*** SOURCE INFORMATION ***

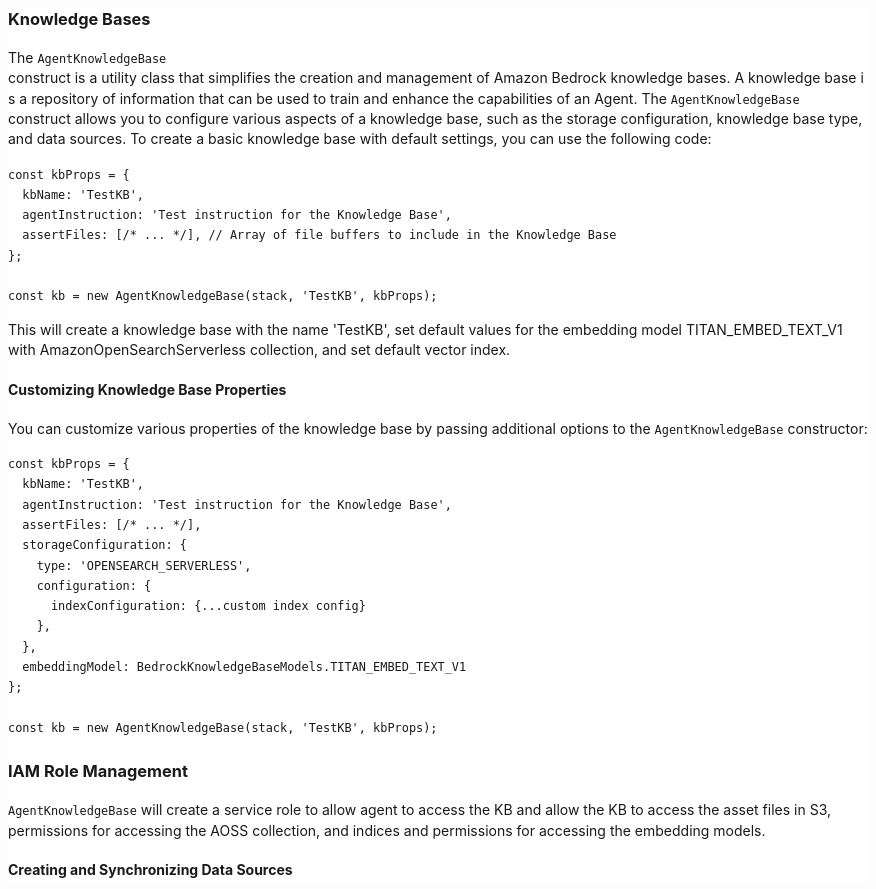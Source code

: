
 ```
```

### Knowledge Bases

The `AgentKnowledgeBase` construct is a utility class that simplifies the creation and management of Amazon Bedrock knowledge bases. A knowledge base is a repository of information that can be used to train and enhance the capabilities of an Agent.
The `AgentKnowledgeBase` construct allows you to configure various aspects of a knowledge base, such as the storage configuration, knowledge base type, and data sources.
To create a basic knowledge base with default settings, you can use the following code:

```
const kbProps = {
  kbName: 'TestKB',
  agentInstruction: 'Test instruction for the Knowledge Base',
  assertFiles: [/* ... */], // Array of file buffers to include in the Knowledge Base
};

const kb = new AgentKnowledgeBase(stack, 'TestKB', kbProps);
```

This will create a knowledge base with the name 'TestKB', set default values for the embedding model TITAN_EMBED_TEXT_V1 with AmazonOpenSearchServerless collection, and set default vector index.

#### Customizing Knowledge Base Properties

You can customize various properties of the knowledge base by passing additional options to the `AgentKnowledgeBase` constructor:

```
const kbProps = {
  kbName: 'TestKB',
  agentInstruction: 'Test instruction for the Knowledge Base',
  assertFiles: [/* ... */],
  storageConfiguration: {
    type: 'OPENSEARCH_SERVERLESS',
    configuration: {
      indexConfiguration: {...custom index config}
    },
  },
  embeddingModel: BedrockKnowledgeBaseModels.TITAN_EMBED_TEXT_V1
};

const kb = new AgentKnowledgeBase(stack, 'TestKB', kbProps);
```

### IAM Role Management
`AgentKnowledgeBase` will create a service role to allow agent to access the KB and allow the KB to access the asset files in S3, permissions for accessing the AOSS collection, and indices and permissions for accessing the embedding models.


#### Creating and Synchronizing Data Sources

*** End of SOURCE INFORMATION ***

*WHAT THE TASK REQUIRES*. Find how many lines of the preceding data contain "various", and answer with that number only.

*YOUR RESPONSE*. 2